Jum'at, 22 Juli 2022 - 11:01 WIB
loading...
Polda Metro Jaya Sebut Kerugian Negara Akibat Kemacetan Rp71 Triliun
Kemacetan di Jakarta dan wilayah penyangga DKI menyebabkan negara merugi hingga triliunan rupiah. Foto/Dok SINDOnews
A A A
JAKARTA - Direktorat Lalu Lintas Polda Metro Jaya menyebut angka kemacetan di jalanan Jakarta dan sekitarnya pada pagi hari mencapai 54 persen. Kemacetan tersebut mengakibatkan banyak kerugian.

Direktur Lalu Lintas Polda Metro Jaya Kombes Pol Latif Usman mengatakan, saat melakukan tinjauan di lapangan, dia melihat bahwa kemacetan di Jakarta perlu dilakukan evaluasi.

“Nanti kita akan lakukan evaluasi pengamatan, kalau saat ini kemacetan di pukul 09.00 WIB, sudah 54 persen, sehingga apakah nyaman?,” kata Latif, Jumat (22/7/2022). Baca juga: Jalan Paling Macet di Jakarta, Ini Daftarnya

Dengan kemacetan tersebut, kata dia, telah mengakibatkan kerugian hingga triliunan rupiah. Sehingga perlu dilakukan perubahan untuk mengurangi kemacetan.”Kemacetan jalan ada kerugian negara per tahun sekitar Rp71 triliun. Ini bukan hanya Jakarta, ini seluruh Indonesia gitu,” ungkapnya.

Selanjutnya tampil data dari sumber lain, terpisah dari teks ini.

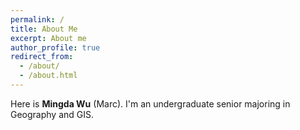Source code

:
 ```yaml
---
permalink: /
title: About Me
excerpt: About me
author_profile: true
redirect_from:
  - /about/
  - /about.html
---
```

Here is **Mingda Wu** (Marc). I'm an undergraduate senior majoring in Geography and GIS.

Lokasi yang mengalami kemacetan parah berada di tiga pintu tol masuk Jakarta yaitu Cikampek, Jagorawi dan tol Merak - Tangerang ke Jakarta. Serta jelan arteri yang berada di Kalimalang, Cakung, Bogor, Depok, Lebak Bulus, Jagakarsa, Lenteng Agung,dan Daan Mogot.

”Semua masuk Jakarta di waktu bersamaan, sehingga kita keseluruhan harus bekerja sama, masing-masing instansi bisa atur waktu jam kerja karyawan untuk tidak masuk bersama-sama,” jelasnya.